A resource can be defined as:
- A source of wealth or support, an available means
- A feature that enhances the quality of human life
- A source of information or expertise
- Something one resorts to in times of difficulty
- A possibility of relief or recovery
- An ability or capability to meet and handle a situation
- An available means afforded by the mind or one’s personal capabilities
- A valuable quality of a person, organisation or group
- Something used in order to function properly
There are, according to Babette Rothschild, five major classes of resources: Functional, physical, psychological, interpersonal and spiritual.
Functional resources include things like a place to live, a car, shops, food etc. Physical strength and agility are examples of physical resources. Building physical strength often brings with it greater confidence.
Psychological resources include intelligence, skills, knowledge, abilities, and strengths like a sense of humour, creativity, resilience, kindness and assertiveness. What are called ‘defence mechanisms’ are also resources. These are coping strategies that we have used to protect ourselves. The problem is not in the strategy itself but in the fact that it is over-used and one-sided which therefore limits us. In order to correct this, we need to be able to avail of the opposite action too. We need to have a range of choices available to us – this is called ‘response flexibility’.
Babette Rothschild explains, for example, that the defence of withdrawal is a good coping mechanism, but it works against us when we are never able to engage. Equally, if we always need to be with others but have no capacity for solitude this too is a limitation. Being able to express anger protects us but sometimes it comes at the risk of alienating others. If one cannot express anger, we might not alienate others but are left incapable of asserting ourselves. Overuse of a strength becomes a weakness. Equally underuse of a strength is also a weakness.
The solution to a limiting defence mechanism is not getting rid of it, but incorporating its opposite for balance and choice.
Interpersonal resources include family, friends and colleagues. But also, we can remember positive relationships and connections from the past which can create positive feelings and sensations. Friends, parents, neighbours, teachers, coaches etc. can all act as powerful resources. Animals and pets also belong in this category.

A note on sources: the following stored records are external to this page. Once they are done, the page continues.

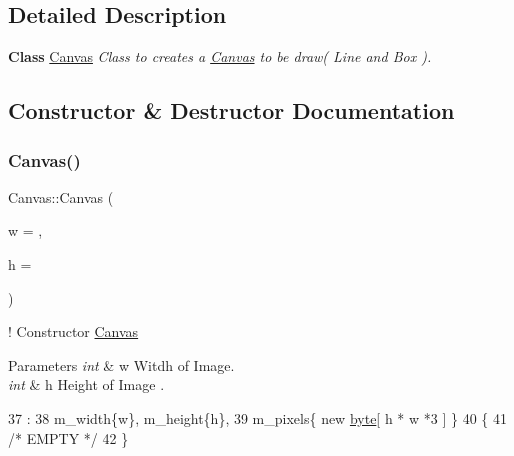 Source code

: \subsection{Detailed Description}
{\bfseries Class} \hyperlink{classCanvas}{Canvas} {\itshape Class to creates a \hyperlink{classCanvas}{Canvas} to be draw( Line and Box ).} 

\subsection{Constructor \& Destructor Documentation}
\mbox{\label{classCanvas_aa232b6ded8df451736a9e042e103c4e2}} 
\subsubsection{\texorpdfstring{Canvas()}{Canvas()}\hspace{0.1cm}{\footnotesize\ttfamily [1/2]}}
{\footnotesize\ttfamily Canvas\+::\+Canvas (\begin{DoxyParamCaption}\item[{int}]{w = {},  }\item[{int}]{h = {} }\end{DoxyParamCaption})\hspace{0.3cm}{\ttfamily [inline]}}



! Constructor \hyperlink{classCanvas}{Canvas} 


\begin{DoxyParams}{Parameters}
{\em int} & w Witdh of Image. \\
\hline
{\em int} & h Height of Image . \\
\hline
\end{DoxyParams}

\begin{DoxyCode}
37                                        :
38             m\_width\{w\}, m\_height\{h\},
39             m\_pixels\{ \textcolor{keyword}{new} \hyperlink{canvas_8h_a0c8186d9b9b7880309c27230bbb5e69d}{byte}[ h * w *3 ] \}
40         \{
41             \textcolor{comment}{/* EMPTY */}
42         \}
\end{DoxyCode}
\mbox{\label{classCanvas_a63c450c44bae6e3ff76a07ad0a15a750}} 
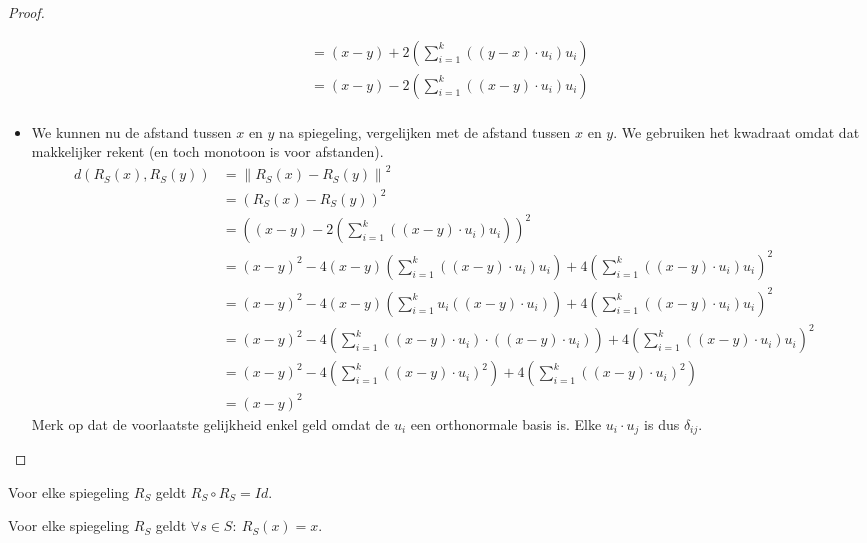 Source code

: \documentclass[main.tex]{subfiles}
\begin{document}
\begin{st}
\begin{proof}
\begin{itemize}
\[\begin{array}{rll}
                           &= (x-y) + 2\left(\sum_{i=1}^{k}((y-x)\cdot u_{i} )u_{i}\right) &\\
                           &= (x-y) - 2\left(\sum_{i=1}^{k}((x-y)\cdot u_{i} )u_{i}\right) &\\
      \end{array}
      \]
    \item We kunnen nu de afstand tussen $x$ en $y$ na spiegeling, vergelijken met de afstand tussen $x$ en $y$.
      We gebruiken het kwadraat omdat dat makkelijker rekent (en toch monotoon is voor afstanden).
      \[
      \begin{array}{rll}
        d(R_{S}(x),R_{S}(y)) &= \left\| R_{S}(x) - R_{S}(y)\right\|^{2} & \\
                            &= (R_{S}(x) - R_{S}(y))^{2} &\\
                            &= \left((x-y) - 2\left(\sum_{i=1}^{k}((x-y)\cdot u_{i} )u_{i}\right)\right)^{2} &\\
                            &= (x-y)^{2} -4(x-y)\left(\sum_{i=1}^{k}((x-y)\cdot u_{i} )u_{i}\right) + 4\left(\sum_{i=1}^{k}((x-y)\cdot u_{i} )u_{i}\right)^{2} &\\
                            &= (x-y)^{2} -4(x-y)\left(\sum_{i=1}^{k}u_{i}((x-y)\cdot u_{i} )\right) + 4\left(\sum_{i=1}^{k}((x-y)\cdot u_{i} )u_{i}\right)^{2} &\\
                            &= (x-y)^{2} -4\left(\sum_{i=1}^{k}((x-y) \cdot u_{i})\cdot((x-y)\cdot u_{i} )\right) + 4\left(\sum_{i=1}^{k}((x-y)\cdot u_{i} )u_{i}\right)^{2} &\\
                            &= (x-y)^{2} -4\left(\sum_{i=1}^{k}((x-y)\cdot u_{i} )^{2}\right) + 4\left(\sum_{i=1}^{k}((x-y)\cdot u_{i} )^{2}\right) &\\
                            &= (x-y)^{2}
      \end{array}
      \]
      Merk op dat de voorlaatste gelijkheid enkel geld omdat de $u_{i}$ een orthonormale basis is.
      Elke $u_{i}\cdot u_{j}$ is dus $\delta_{ij}$.
      
    \end{itemize}
  \end{proof}
\end{st}

\begin{st}
  Voor elke spiegeling $R_{S}$ geldt $R_{S} \circ R_{S} = Id$.
\end{st}

\begin{st}
  Voor elke spiegeling $R_{S}$ geldt $\forall s \in S:\ R_{S}(x) = x$.
\end{st}
\end{document}
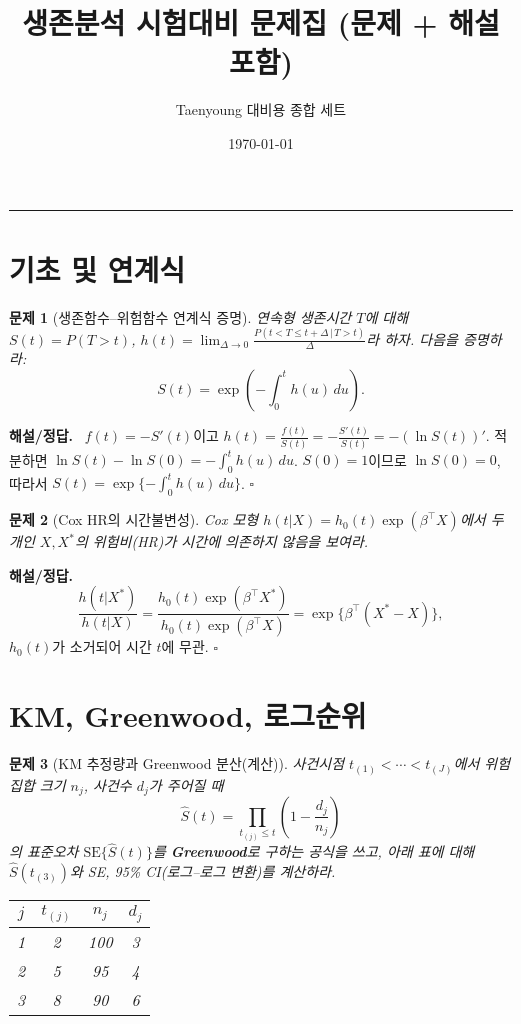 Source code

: \documentclass[12pt]{article}
\title{생존분석 시험대비 문제집 (문제 + 해설 포함)}
\author{Taenyoung 대비용 종합 세트}
\date{\today}
\theoremstyle{myplain}
\newtheorem{problem}{문제}
\newenvironment{solution}{%
  \par\noindent\textbf{해설/정답.}\ }{\hfill$\square$\par}
\begin{document}
\maketitle


\hrule
\vspace{0.6em}

\section{기초 및 연계식}

\begin{problem}[생존함수--위험함수 연계식 증명]
연속형 생존시간 $T$에 대해 $S(t)=P(T>t)$, $h(t)=\lim_{\Delta\to0} \frac{P(t<T\le t+\Delta\,|\,T>t)}{\Delta}$라 하자. 다음을 증명하라:
\[
S(t) = \exp\!\left(-\int_0^t h(u)\,du\right).
\]
\end{problem}

\begin{solution}
$f(t)=-S'(t)$이고 $h(t)=\frac{f(t)}{S(t)}=-\frac{S'(t)}{S(t)}=-(\ln S(t))'$. 적분하면
$\ln S(t)-\ln S(0)=-\int_0^t h(u)\,du$. $S(0)=1$이므로 $\ln S(0)=0$, 따라서
$S(t)=\exp\{-\int_0^t h(u)\,du\}$.
\end{solution}

\begin{problem}[Cox HR의 시간불변성]
Cox 모형 $h(t|X)=h_0(t)\exp(\beta^\top X)$에서 두 개인 $X,X^\ast$의 위험비(HR)가 시간에 의존하지 않음을 보여라.
\end{problem}

\begin{solution}
\[
\frac{h(t|X^\ast)}{h(t|X)}=\frac{h_0(t)\exp(\beta^\top X^\ast)}{h_0(t)\exp(\beta^\top X)}
=\exp\{\beta^\top(X^\ast-X)\},
\]
$h_0(t)$가 소거되어 시간 $t$에 무관.
\end{solution}

\section{KM, Greenwood, 로그순위}

\begin{problem}[KM 추정량과 Greenwood 분산(계산)]
사건시점 $t_{(1)}<\cdots<t_{(J)}$에서 위험집합 크기 $n_j$, 사건수 $d_j$가 주어질 때
\[
\hat S(t)=\prod_{t_{(j)}\le t}\left(1-\frac{d_j}{n_j}\right)
\]
의 표준오차 $\mathrm{SE}\{\hat S(t)\}$를 \textbf{Greenwood}로 구하는 공식을 쓰고, 아래 표에 대해 $\hat S(t_{(3)})$와 SE, 95\% CI(로그--로그 변환)를 계산하라.

\medskip
\begin{center}
\begin{tabular}{cccc}
\toprule
$j$ & $t_{(j)}$ & $n_j$ & $d_j$ \\
\midrule
1 & 2 & 100 & 3 \\
2 & 5 & 95 & 4 \\
3 & 8 & 90 & 6 \\
\bottomrule
\end{tabular}
\end{center}
\end{problem}
\end{document}

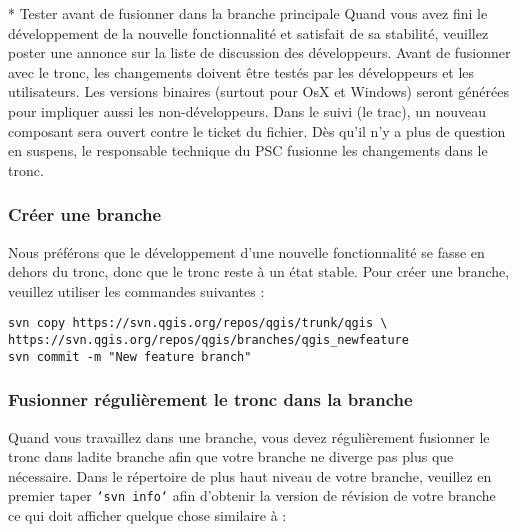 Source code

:  * Tester avant de fusionner dans la branche principale
Quand vous avez fini le d\'eveloppement de la nouvelle fonctionnalit\'e et satisfait de sa stabilit\'e, veuillez poster une annonce sur la liste de discussion des d\'eveloppeurs. Avant de fusionner avec le tronc, les changements doivent \^etre test\'es par les d\'eveloppeurs et les utilisateurs. Les versions binaires (surtout pour OsX et Windows) seront g\'en\'er\'ees pour impliquer aussi les non-d\'eveloppeurs. Dans le suivi (le trac), un nouveau composant sera ouvert contre le ticket du fichier. D\`es qu'il n'y a plus de question en suspens, le responsable technique du PSC fusionne les changements dans le tronc.

\subsubsection{Cr\'eer une branche}
Nous pr\'ef\'erons que le d\'eveloppement d'une nouvelle fonctionnalit\'e se fasse en dehors du tronc, donc que le tronc reste \`a un \'etat stable. Pour cr\'eer une branche, veuillez utiliser les commandes suivantes :
\begin{verbatim}
svn copy https://svn.qgis.org/repos/qgis/trunk/qgis \
https://svn.qgis.org/repos/qgis/branches/qgis_newfeature
svn commit -m "New feature branch"
\end{verbatim}


\subsubsection{Fusionner r\'eguli\`erement le tronc dans la branche}
Quand vous travaillez dans une branche, vous devez r\'eguli\`erement fusionner le tronc dans ladite branche afin que votre branche ne diverge pas plus que n\'ecessaire. Dans le r\'epertoire de plus haut niveau de votre branche, veuillez en premier taper \texttt{`svn info`} afin d'obtenir la version de r\'evision de votre branche ce qui doit afficher quelque chose similaire \`a :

Spiritual resources include belief in a higher power, connection with nature, images of spiritual figures, meditation and prayer, music, rituals and other spiritual practices.
I would also include the category of ‘cultural resources’ here too. This includes using literature, art, tradition, group identity, sport, stories, history and other cultural constructions that support us in meeting challenges in our lives.
See if you can, under each of the categories listed above, make a list of all the resources you have available to you. Read over them and notice how it feels to have all this support available to you in meeting challenges.